What is expected:
Count every line of these entries that holds the word "subsection", and reply with the number only.

[Items from a data source]
----
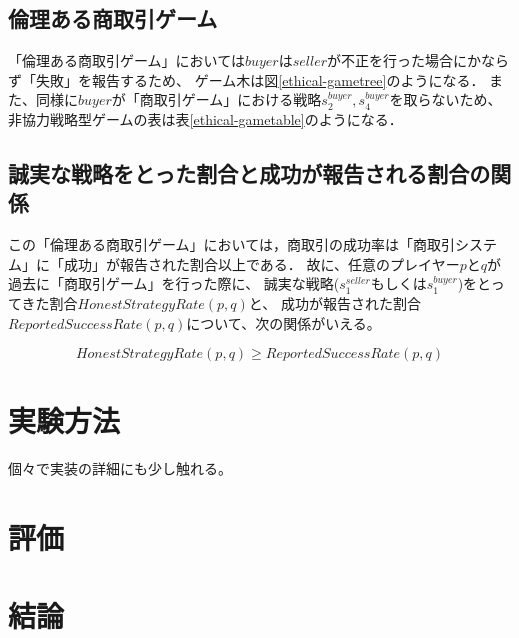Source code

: \subsection{倫理ある商取引ゲーム}
「倫理ある商取引ゲーム」においては$buyer$は$seller$が不正を行った場合にかならず「失敗」を報告するため、
ゲーム木は図\ref{ethical-gametree}のようになる．
また、同様に$buyer$が「商取引ゲーム」における戦略$s^{buyer}_2, s^{buyer}_4$を取らないため、
非協力戦略型ゲームの表は表\ref{ethical-gametable}のようになる．

\subsection{誠実な戦略をとった割合と成功が報告される割合の関係}
この「倫理ある商取引ゲーム」においては，商取引の成功率は「商取引システム」に「成功」が報告された割合以上である．
故に、任意のプレイヤー$p$と$q$が過去に「商取引ゲーム」を行った際に、
誠実な戦略($s^{seller}_1$もしくは$s^{buyer}_1$)をとってきた割合$HonestStrategyRate(p, q)$と、
成功が報告された割合$ReportedSuccessRate(p, q)$について、次の関係がいえる。

\begin{equation}
  HonestStrategyRate(p, q) \geq ReportedSuccessRate(p, q)
\end{equation}




\section{実験方法}
個々で実装の詳細にも少し触れる。

\section{評価}

\section{結論}


\clearpage


% 

% 
% 
% 
%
----
Result of the task:
2